[[ Data listing, beginning ]]
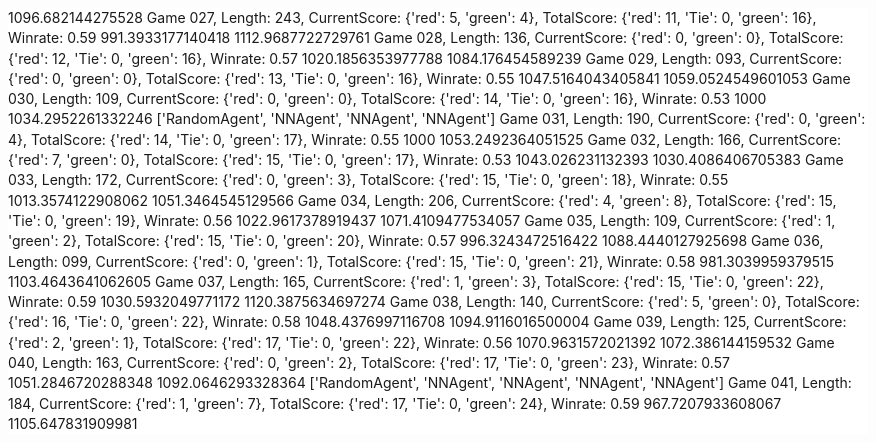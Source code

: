 1096.682144275528
Game 027, Length: 243,      CurrentScore: {'red': 5, 'green': 4},      TotalScore: {'red': 11, 'Tie': 0, 'green': 16},  Winrate: 0.59
991.3933177140418
1112.9687722729761
Game 028, Length: 136,      CurrentScore: {'red': 0, 'green': 0},      TotalScore: {'red': 12, 'Tie': 0, 'green': 16},  Winrate: 0.57
1020.1856353977788
1084.176454589239
Game 029, Length: 093,      CurrentScore: {'red': 0, 'green': 0},      TotalScore: {'red': 13, 'Tie': 0, 'green': 16},  Winrate: 0.55
1047.5164043405841
1059.0524549601053
Game 030, Length: 109,      CurrentScore: {'red': 0, 'green': 0},      TotalScore: {'red': 14, 'Tie': 0, 'green': 16},  Winrate: 0.53
1000
1034.2952261332246
['RandomAgent', 'NNAgent', 'NNAgent', 'NNAgent']
Game 031, Length: 190,      CurrentScore: {'red': 0, 'green': 4},      TotalScore: {'red': 14, 'Tie': 0, 'green': 17},  Winrate: 0.55
1000
1053.2492364051525
Game 032, Length: 166,      CurrentScore: {'red': 7, 'green': 0},      TotalScore: {'red': 15, 'Tie': 0, 'green': 17},  Winrate: 0.53
1043.026231132393
1030.4086406705383
Game 033, Length: 172,      CurrentScore: {'red': 0, 'green': 3},      TotalScore: {'red': 15, 'Tie': 0, 'green': 18},  Winrate: 0.55
1013.3574122908062
1051.3464545129566
Game 034, Length: 206,      CurrentScore: {'red': 4, 'green': 8},      TotalScore: {'red': 15, 'Tie': 0, 'green': 19},  Winrate: 0.56
1022.9617378919437
1071.4109477534057
Game 035, Length: 109,      CurrentScore: {'red': 1, 'green': 2},      TotalScore: {'red': 15, 'Tie': 0, 'green': 20},  Winrate: 0.57
996.3243472516422
1088.4440127925698
Game 036, Length: 099,      CurrentScore: {'red': 0, 'green': 1},      TotalScore: {'red': 15, 'Tie': 0, 'green': 21},  Winrate: 0.58
981.3039959379515
1103.4643641062605
Game 037, Length: 165,      CurrentScore: {'red': 1, 'green': 3},      TotalScore: {'red': 15, 'Tie': 0, 'green': 22},  Winrate: 0.59
1030.5932049771172
1120.3875634697274
Game 038, Length: 140,      CurrentScore: {'red': 5, 'green': 0},      TotalScore: {'red': 16, 'Tie': 0, 'green': 22},  Winrate: 0.58
1048.4376997116708
1094.9116016500004
Game 039, Length: 125,      CurrentScore: {'red': 2, 'green': 1},      TotalScore: {'red': 17, 'Tie': 0, 'green': 22},  Winrate: 0.56
1070.9631572021392
1072.386144159532
Game 040, Length: 163,      CurrentScore: {'red': 0, 'green': 2},      TotalScore: {'red': 17, 'Tie': 0, 'green': 23},  Winrate: 0.57
1051.2846720288348
1092.0646293328364
['RandomAgent', 'NNAgent', 'NNAgent', 'NNAgent', 'NNAgent']
Game 041, Length: 184,      CurrentScore: {'red': 1, 'green': 7},      TotalScore: {'red': 17, 'Tie': 0, 'green': 24},  Winrate: 0.59
967.7207933608067
1105.647831909981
[[ Data listing, end ]]
◆ What the task asks: Produce an exact transcription of the lines from the one containing "1072.386144159532" through the end of the records, both included, and no other lines.

◆ Expected answer:
1072.386144159532
Game 040, Length: 163,      CurrentScore: {'red': 0, 'green': 2},      TotalScore: {'red': 17, 'Tie': 0, 'green': 23},  Winrate: 0.57
1051.2846720288348
1092.0646293328364
['RandomAgent', 'NNAgent', 'NNAgent', 'NNAgent', 'NNAgent']
Game 041, Length: 184,      CurrentScore: {'red': 1, 'green': 7},      TotalScore: {'red': 17, 'Tie': 0, 'green': 24},  Winrate: 0.59
967.7207933608067
1105.647831909981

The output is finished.